Dieter Requadt "Exzesse sind auch ein Feiertagsproblem"

Mettmann · Die Suchtberatung der Arbeiterwohlfahrt appelliert an Erwachsene, ein Vorbild für Jugendliche zu sein.

Die Landesstatistiker von IT NRW zählen wieder mehr jugendliche "Komasäufer". Spiegelt sich dieser Trend auch im Kreis Mettmann wider?

Requadt Nach unseren Informationen sind die Zahlen in Sachen Komatrinken zwischen 2000 und 2012 zwar alarmierend gestiegen, bei Jugendlichen aber in den vergangenen drei Jahren leicht rückläufig. In den anderen allen Altersstufen aber bleiben sie etwa gleichbleibend hoch. Im Kreis Mettmann sind belastbare Zahlen kaum zu kriegen. So trinken viele an Karneval in den benachbarten Großstädten und landen gegebenenfalls dort im Krankenhaus.
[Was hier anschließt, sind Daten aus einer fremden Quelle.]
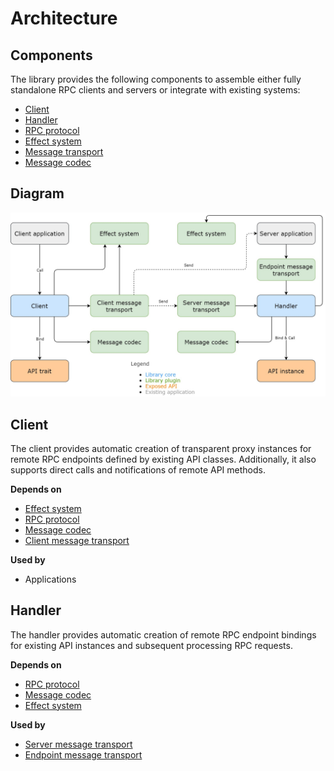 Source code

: # Architecture

## Components

The library provides the following components to assemble either fully standalone RPC clients and servers or integrate with existing systems:

* [Client](https://www.javadoc.io/doc/org.automorph/automorph-core_2.13/latest/automorph/Client.html)
* [Handler](https://www.javadoc.io/doc/org.automorph/automorph-core_2.13/latest/automorph/Handler.html)
* [RPC protocol](https://www.javadoc.io/doc/org.automorph/automorph-spi_2.13/latest/automorph/spi/RpcProtocol.html)
* [Effect system](https://www.javadoc.io/doc/org.automorph/automorph-spi_2.13/latest/automorph/spi/EffectSystem.html)
* [Message transport](https://www.javadoc.io/doc/org.automorph/automorph-spi_2.13/latest/automorph/spi/MessageTransport.html)
* [Message codec](https://www.javadoc.io/doc/org.automorph/automorph-spi_2.13/latest/automorph/spi/MessageCodec.html)

## Diagram

![architecture](../images/architecture.jpg)

## Client

The client provides automatic creation of transparent proxy instances for remote RPC endpoints defined by existing API classes. Additionally, it also
supports direct calls and notifications of remote API methods.

**Depends on**

* [Effect system](https://www.javadoc.io/doc/org.automorph/automorph-spi_2.13/latest/automorph/spi/EffectSystem.html)
* [RPC protocol](https://www.javadoc.io/doc/org.automorph/automorph-spi_2.13/latest/automorph/spi/RpcProtocol.html)
* [Message codec](https://www.javadoc.io/doc/org.automorph/automorph-spi_2.13/latest/automorph/spi/MessageCodec.html)
* [Client message transport](https://www.javadoc.io/doc/org.automorph/automorph-spi_2.13/latest/automorph/spi/ClientMessageTransport.html)

**Used by**

* Applications

## Handler

The handler provides automatic creation of remote RPC endpoint bindings for existing API instances and subsequent processing RPC requests.

**Depends on**

* [RPC protocol](https://www.javadoc.io/doc/org.automorph/automorph-spi_2.13/latest/automorph/spi/RpcProtocol.html)
* [Message codec](https://www.javadoc.io/doc/org.automorph/automorph-spi_2.13/latest/automorph/spi/MessageCodec.html)
* [Effect system](https://www.javadoc.io/doc/org.automorph/automorph-spi_2.13/latest/automorph/spi/EffectSystem.html)

**Used by**

* [Server message transport](https://www.javadoc.io/doc/org.automorph/automorph-spi_2.13/latest/automorph/spi/transport/ServerMessageTransport.html)
* [Endpoint message transport](https://www.javadoc.io/doc/org.automorph/automorph-spi_2.13/latest/automorph/spi/transport/EndpointMessageTransport.html)
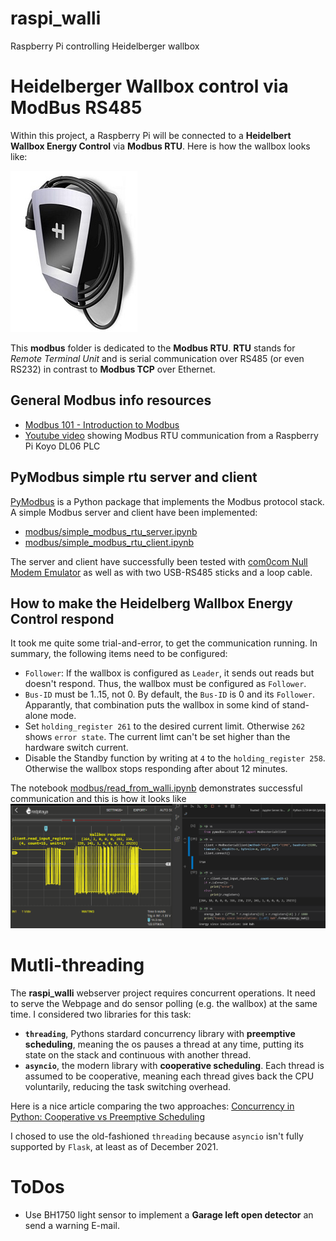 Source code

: # raspi_walli
Raspberry Pi controlling Heidelberger wallbox

# Heidelberger Wallbox control via ModBus RS485
Within this project, a Raspberry Pi will be connected to a **Heidelbert Wallbox Energy Control** via **Modbus RTU**. Here is how the wallbox looks like: 

![Heidelberg Wallbox Energy Control image](modbus/imgs/Heidelberg-Wallbox-Energy-Control.jpg)

This **modbus** folder is dedicated to the **Modbus RTU**. **RTU** stands for *Remote Terminal Unit* and is serial communication over RS485 (or even RS232) in contrast to **Modbus TCP** over Ethernet.

## General Modbus info resources
- [Modbus 101 - Introduction to Modbus](https://www.csimn.com/CSI_pages/Modbus101.html)
- [Youtube video](https://www.youtube.com/watch?v=yRpWjjRNE-c) showing Modbus RTU communication from a Raspberry Pi Koyo DL06 PLC

## PyModbus simple rtu server and client
[PyModbus](https://pymodbus.readthedocs.io/) is a Python package that implements the Modbus protocol stack. A simple Modbus server and client have been implemented:
- [modbus/simple_modbus_rtu_server.ipynb](modbus/simple_modbus_rtu_server.ipynb)
- [modbus/simple_modbus_rtu_client.ipynb](modbus/simple_modbus_rtu_client.ipynb)

The server and client have successfully been tested with [com0com Null Modem Emulator](http://com0com.sourceforge.net/) as well as with two USB-RS485 sticks and a loop cable. 

## How to make the Heidelberg Wallbox Energy Control respond
It took me quite some trial-and-error, to get the communication running. In summary, the following items need to be configured:
- ``Follower``: If the wallbox is configured as ``Leader``, it sends out reads but doesn't respond. Thus, the wallbox must be configured as ``Follower``.
- ``Bus-ID`` must be 1..15, not 0. By default, the ``Bus-ID`` is 0 and its ``Follower``. Apparantly, that combination puts the wallbox in some kind of stand-alone mode. 
- Set ``holding_register 261`` to the desired current limit. Otherwise ``262`` shows ``error state``. The current limt can't be set higher than the hardware switch current. 
- Disable the Standby function by writing at ``4`` to the ``holding_register 258``. Otherwise the wallbox stops responding after about 12 minutes.  

The notebook [modbus/read_from_walli.ipynb](modbus/read_from_walli.ipynb) demonstrates successful communication and this is how it looks like
![successful_wallbox_read_2021-07-18.png](modbus/imgs/successful_wallbox_read_2021-07-18.png)


# Mutli-threading
The **raspi_walli** webserver project requires concurrent operations. It need to serve the Webpage and do sensor polling (e.g. the wallbox) at the same time. I considered two libraries for this task:
- **`threading`**, Pythons stardard concurrency library with **preemptive scheduling**, meaning the os pauses a thread at any time, putting its state on the stack and continuous with another thread.
- **`asyncio`**, the modern library with **cooperative scheduling**. Each thread is assumed to be cooperative, meaning each thread gives back the CPU voluntarily, reducing the task switching overhead.

Here is a nice article comparing the two approaches: [Concurrency in Python: Cooperative vs Preemptive Scheduling](https://medium.com/fullstackai/concurrency-in-python-cooperative-vs-preemptive-scheduling-5feaed7f6e53)

I chosed to use the old-fashioned `threading` because `asyncio` isn't fully supported by `Flask`, at least as of December 2021.

# ToDos
- Use BH1750 light sensor to implement a **Garage left open detector** an send a warning E-mail. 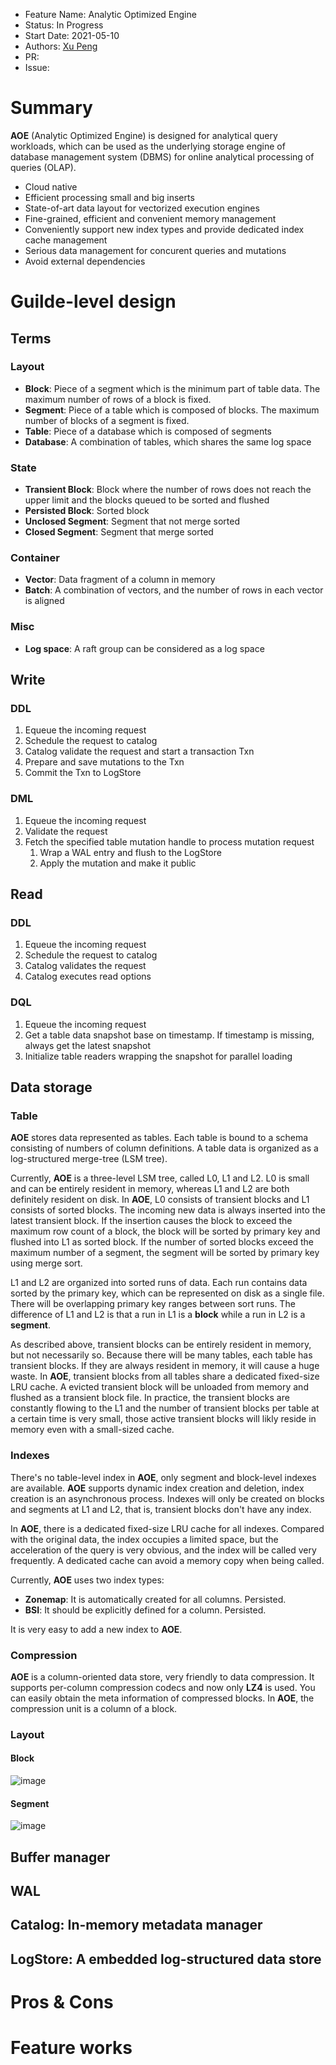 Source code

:- Feature Name: Analytic Optimized Engine
- Status: In Progress
- Start Date: 2021-05-10
- Authors: [Xu Peng](https://github.com/XuPeng-SH)
- PR:
- Issue:

# Summary

**AOE** (Analytic Optimized Engine) is designed for analytical query workloads, which can be used as the underlying storage engine of database management system (DBMS) for online analytical processing of queries (OLAP).
- Cloud native
- Efficient processing small and big inserts
- State-of-art data layout for vectorized execution engines
- Fine-grained, efficient and convenient memory management
- Conveniently support new index types and provide dedicated index cache management
- Serious data management for concurent queries and mutations
- Avoid external dependencies

# Guilde-level design

## Terms
### Layout
- **Block**: Piece of a segment which is the minimum part of table data. The maximum number of rows of a block is fixed.
- **Segment**: Piece of a table which is composed of blocks. The maximum number of blocks of a segment is fixed.
- **Table**: Piece of a database which is composed of segments
- **Database**: A combination of tables, which shares the same log space

### State
- **Transient Block**: Block where the number of rows does not reach the upper limit and the blocks queued to be sorted and flushed
- **Persisted Block**: Sorted block
- **Unclosed Segment**: Segment that not merge sorted
- **Closed Segment**: Segment that merge sorted

### Container
- **Vector**: Data fragment of a column in memory
- **Batch**: A combination of vectors, and the number of rows in each vector is aligned

### Misc
- **Log space**: A raft group can be considered as a log space

## Write
### DDL
1. Equeue the incoming request
2. Schedule the request to catalog
3. Catalog validate the request and start a transaction Txn
4. Prepare and save mutations to the Txn
5. Commit the Txn to LogStore

### DML
1. Equeue the incoming request
2. Validate the request
3. Fetch the specified table mutation handle to process mutation request
   1) Wrap a WAL entry and flush to the LogStore
   2) Apply the mutation and make it public

## Read
### DDL
1. Equeue the incoming request
2. Schedule the request to catalog
3. Catalog validates the request
4. Catalog executes read options

### DQL
1. Equeue the incoming request
2. Get a table data snapshot base on timestamp. If timestamp is missing, always get the latest snapshot
3. Initialize table readers wrapping the snapshot for parallel loading

## Data storage
### Table
**AOE** stores data represented as tables. Each table is bound to a schema consisting of numbers of column definitions. A table data is organized as a log-structured merge-tree (LSM tree).

Currently, **AOE** is a three-level LSM tree, called L0, L1 and L2. L0 is small and can be entirely resident in memory, whereas L1 and L2 are both definitely resident on disk. In **AOE**, L0 consists of transient blocks and L1 consists of sorted blocks. The incoming new data is always inserted into the latest transient block. If the insertion causes the block to exceed the maximum row count of a block, the block will be sorted by primary key and flushed into L1 as sorted block. If the number of sorted blocks exceed the maximum number of a segment, the segment will be sorted by primary key using merge sort.

L1 and L2 are organized into sorted runs of data. Each run contains data sorted by the primary key, which can be represented on disk as a single file. There will be overlapping primary key ranges between sort runs. The difference of L1 and L2 is that a run in L1 is a **block** while a run in L2 is a **segment**.

As described above, transient blocks can be entirely resident in memory, but not necessarily so. Because there will be many tables, each table has transient blocks. If they are always resident in memory, it will cause a huge waste. In **AOE**, transient blocks from all tables share a dedicated fixed-size LRU cache. A evicted transient block will be unloaded from memory and flushed as a transient block file. In practice, the transient blocks are constantly flowing to the L1 and the number of transient blocks per table at a certain time is very small, those active transient blocks will likly reside in memory even with a small-sized cache.

### Indexes
There's no table-level index in **AOE**, only segment and block-level indexes are available. **AOE** supports dynamic index creation and deletion, index creation is an asynchronous process. Indexes will only be created on blocks and segments at L1 and L2, that is, transient blocks don't have any index.

In **AOE**, there is a dedicated fixed-size LRU cache for all indexes. Compared with the original data, the index occupies a limited space, but the acceleration of the query is very obvious, and the index will be called very frequently. A dedicated cache can avoid a memory copy when being called.

Currently, **AOE** uses two index types:
- **Zonemap**: It is automatically created for all columns. Persisted.
- **BSI**: It should be explicitly defined for a column. Persisted.

It is very easy to add a new index to **AOE**.

### Compression
**AOE** is a column-oriented data store, very friendly to data compression. It supports per-column compression codecs and now only **LZ4** is used. You can easily obtain the meta information of compressed blocks. In **AOE**, the compression unit is a column of a block.

### Layout
#### Block
   ![image](https://user-images.githubusercontent.com/39627130/145402878-72f9aa0a-65f5-494a-96ff-c075065c1f01.png)

#### Segment
   ![image](https://user-images.githubusercontent.com/39627130/145402537-6500bcf4-5897-4dfa-b3fc-196d0c5835df.png)


## Buffer manager

## WAL

## Catalog: In-memory metadata manager

## LogStore: A embedded log-structured data store

# Pros & Cons

# Feature works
Die Krankenkassen veranstalten eine Aufklärungskampagne, bei der Jugendliche unter dem Motto "bunt statt blau - Kunst gegen Komasaufen" Plakate mit kreativen Botschaften entwerfen. Ist so etwas wirksam?

Requadt Die Ausbildung von jugendlichen "Medienscouts" halten wir für sehr sinnvoll. Einerseits ist der Zugang sehr viel niedrigschwelliger, damit naheliegender, außerdem sind Gleichaltrige oft viel näher an der Realität. Wenn der Einsatz an Schulen erfolgt, wird dafür gesorgt, dass dieses Thema entsprechend platziert und gewürdigt wird. Bei der Auseinandersetzung mit anderen Suchtmitteln ist dies selten der Fall.

Weswegen suchen Jugendliche und Eltern Ihre Beratungsstelle auf?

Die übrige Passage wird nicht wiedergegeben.